India stood out for its shortage of people and ideas on information dissemination.
I quote so extensively from this article as it points out something I saw often in Washington. While the Chinese embassy sends someone -- generally a low level diplomat -- to almost every think tank seminar around town on any and all topics, it was very hard to ever run into an Indian diplomat -- even on India-related talks.
If India wants to play a role in world affairs, it will need a dramatic transformation of its foreign service and representation around the world. More officers need to be hired, they need to be trained, the Foreign Ministry needs to coordinate with other ministries, and on an on. But such change doesn't seem to be on the horizon.
There is an excellent academic piece on this issue, written by Council on Foreign Relations senior scholar Daniel Markey, published in Asia Policy, entitled "Developing India's Foreign Policy "Software"" that compares India with other nations around the world. India does not fare well. He has a great chart ("Figure 1") that contrasts India's 669 diplomats with 1,197 in Brazil, and 487 for tiny Singapore, although comparing with China is hard because it doesn't separate figures for diplomats. But one Indian diplomat in Washington told me that the Chinese had more diplomats in Washington than India had around the world. That would seem about right given their dramatic new building -- one day I'll write about the construction process that I got to observe on a daily basis -- as well as their current construction of more and better housing facilities for the Chinese posted to Washington.

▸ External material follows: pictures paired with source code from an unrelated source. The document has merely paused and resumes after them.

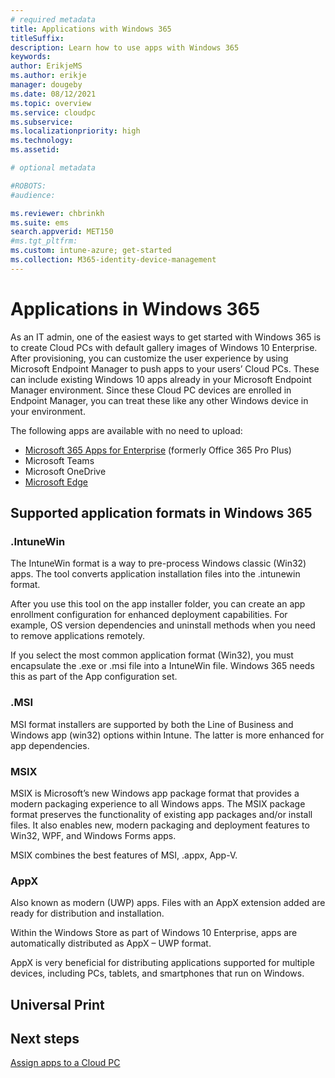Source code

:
 ```yaml
---
# required metadata
title: Applications with Windows 365
titleSuffix:
description: Learn how to use apps with Windows 365
keywords:
author: ErikjeMS  
ms.author: erikje
manager: dougeby
ms.date: 08/12/2021
ms.topic: overview
ms.service: cloudpc
ms.subservice:
ms.localizationpriority: high
ms.technology:
ms.assetid: 

# optional metadata

#ROBOTS:
#audience:

ms.reviewer: chbrinkh
ms.suite: ems
search.appverid: MET150
#ms.tgt_pltfrm:
ms.custom: intune-azure; get-started
ms.collection: M365-identity-device-management
---
```


# Applications in Windows 365

As an IT admin, one of the easiest ways to get started with Windows 365 is to create Cloud PCs with default gallery images of Windows 10 Enterprise. After provisioning, you can customize the user experience  by using Microsoft Endpoint Manager to push apps to your users’ Cloud PCs. These can include existing Windows 10 apps already in your Microsoft Endpoint Manager environment. Since these Cloud PC devices are enrolled in Endpoint Manager, you can treat these like any other Windows device in your environment.

The following apps are available with no need to upload:

- [Microsoft 365 Apps for Enterprise](/mem/intune/apps/apps-add-office365) (formerly Office 365 Pro Plus)
- Microsoft Teams
- Microsoft OneDrive
- [Microsoft Edge](/mem/intune/apps/apps-windows-edge)

## Supported application formats in Windows 365

### .IntuneWin  

The IntuneWin format is a way to pre-process Windows classic (Win32) apps. The tool converts application installation files into the .intunewin format.  

After you use this tool on the app installer folder, you can create an app enrollment configuration for enhanced deployment capabilities. For example, OS version dependencies and uninstall methods when you need to remove applications remotely.  

If you select the most common application format (Win32), you must encapsulate the .exe or .msi file into a IntuneWin file. Windows 365 needs this as part of the App configuration set.  

### .MSI  

MSI format installers are supported by both the Line of Business and Windows app (win32) options within Intune. The latter is more enhanced for app dependencies.  

### MSIX  

MSIX is Microsoft’s new Windows app package format that provides a modern packaging experience to all Windows apps. The MSIX package format preserves the functionality of existing app packages and/or install files. It also enables new, modern packaging and deployment features to Win32, WPF, and Windows Forms apps.  

MSIX combines the best features of MSI, .appx, App-V.

### AppX  

Also known as modern (UWP) apps. Files with an AppX extension added are ready for distribution and installation.  

Within the Windows Store as part of Windows 10 Enterprise, apps are automatically distributed as AppX – UWP format.  

AppX is very beneficial for distributing applications supported for multiple devices, including PCs, tablets, and smartphones that run on Windows.

## Universal Print


<!-- ########################## -->
## Next steps

[Assign apps to a Cloud PC](assign-apps.md)
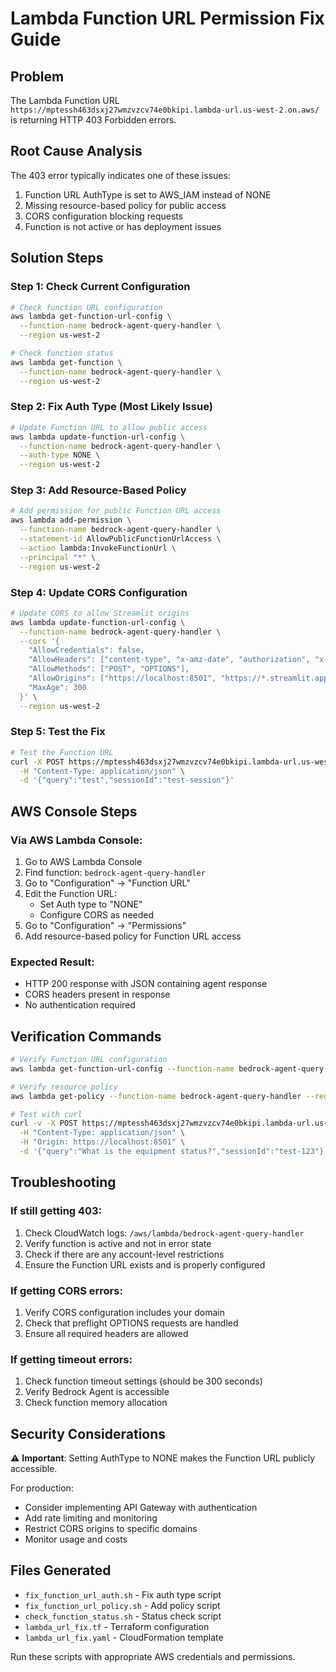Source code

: # Lambda Function URL Permission Fix Guide

## Problem
The Lambda Function URL `https://mptessh463dsxj27wmzvzcv74e0bkipi.lambda-url.us-west-2.on.aws/` is returning HTTP 403 Forbidden errors.

## Root Cause Analysis
The 403 error typically indicates one of these issues:
1. Function URL AuthType is set to AWS_IAM instead of NONE
2. Missing resource-based policy for public access
3. CORS configuration blocking requests
4. Function is not active or has deployment issues

## Solution Steps

### Step 1: Check Current Configuration
```bash
# Check function URL configuration
aws lambda get-function-url-config \
  --function-name bedrock-agent-query-handler \
  --region us-west-2

# Check function status
aws lambda get-function \
  --function-name bedrock-agent-query-handler \
  --region us-west-2
```

### Step 2: Fix Auth Type (Most Likely Issue)
```bash
# Update Function URL to allow public access
aws lambda update-function-url-config \
  --function-name bedrock-agent-query-handler \
  --auth-type NONE \
  --region us-west-2
```

### Step 3: Add Resource-Based Policy
```bash
# Add permission for public Function URL access
aws lambda add-permission \
  --function-name bedrock-agent-query-handler \
  --statement-id AllowPublicFunctionUrlAccess \
  --action lambda:InvokeFunctionUrl \
  --principal "*" \
  --region us-west-2
```

### Step 4: Update CORS Configuration
```bash
# Update CORS to allow Streamlit origins
aws lambda update-function-url-config \
  --function-name bedrock-agent-query-handler \
  --cors '{
    "AllowCredentials": false,
    "AllowHeaders": ["content-type", "x-amz-date", "authorization", "x-api-key", "x-amz-security-token"],
    "AllowMethods": ["POST", "OPTIONS"],
    "AllowOrigins": ["https://localhost:8501", "https://*.streamlit.app", "https://*.herokuapp.com", "*"],
    "MaxAge": 300
  }' \
  --region us-west-2
```

### Step 5: Test the Fix
```bash
# Test the Function URL
curl -X POST https://mptessh463dsxj27wmzvzcv74e0bkipi.lambda-url.us-west-2.on.aws/ \
  -H "Content-Type: application/json" \
  -d '{"query":"test","sessionId":"test-session"}'
```

## AWS Console Steps

### Via AWS Lambda Console:
1. Go to AWS Lambda Console
2. Find function: `bedrock-agent-query-handler`
3. Go to "Configuration" → "Function URL"
4. Edit the Function URL:
   - Set Auth type to "NONE"
   - Configure CORS as needed
5. Go to "Configuration" → "Permissions"
6. Add resource-based policy for Function URL access

### Expected Result:
- HTTP 200 response with JSON containing agent response
- CORS headers present in response
- No authentication required

## Verification Commands

```bash
# Verify Function URL configuration
aws lambda get-function-url-config --function-name bedrock-agent-query-handler --region us-west-2

# Verify resource policy
aws lambda get-policy --function-name bedrock-agent-query-handler --region us-west-2

# Test with curl
curl -v -X POST https://mptessh463dsxj27wmzvzcv74e0bkipi.lambda-url.us-west-2.on.aws/ \
  -H "Content-Type: application/json" \
  -H "Origin: https://localhost:8501" \
  -d '{"query":"What is the equipment status?","sessionId":"test-123"}'
```

## Troubleshooting

### If still getting 403:
1. Check CloudWatch logs: `/aws/lambda/bedrock-agent-query-handler`
2. Verify function is active and not in error state
3. Check if there are any account-level restrictions
4. Ensure the Function URL exists and is properly configured

### If getting CORS errors:
1. Verify CORS configuration includes your domain
2. Check that preflight OPTIONS requests are handled
3. Ensure all required headers are allowed

### If getting timeout errors:
1. Check function timeout settings (should be 300 seconds)
2. Verify Bedrock Agent is accessible
3. Check function memory allocation

## Security Considerations

⚠️  **Important**: Setting AuthType to NONE makes the Function URL publicly accessible.

For production:
- Consider implementing API Gateway with authentication
- Add rate limiting and monitoring
- Restrict CORS origins to specific domains
- Monitor usage and costs

## Files Generated
- `fix_function_url_auth.sh` - Fix auth type script
- `fix_function_url_policy.sh` - Add policy script  
- `check_function_status.sh` - Status check script
- `lambda_url_fix.tf` - Terraform configuration
- `lambda_url_fix.yaml` - CloudFormation template

Run these scripts with appropriate AWS credentials and permissions.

India needs to decide that it wants to play a role internationally, and then needs to staff (and prepare) its delegations to achieve its goals. Diplomats heading off to the next set of meetings (the climate change negotiations) should go with briefing books and computers full of data, computer models, and intelligence about India's possible negotiating space, as well as likely positions and data of its negotiating partners. Simply showing up in beautiful clothes, speaking lovely and enchanting English, and making dramatic gestures won't cut it.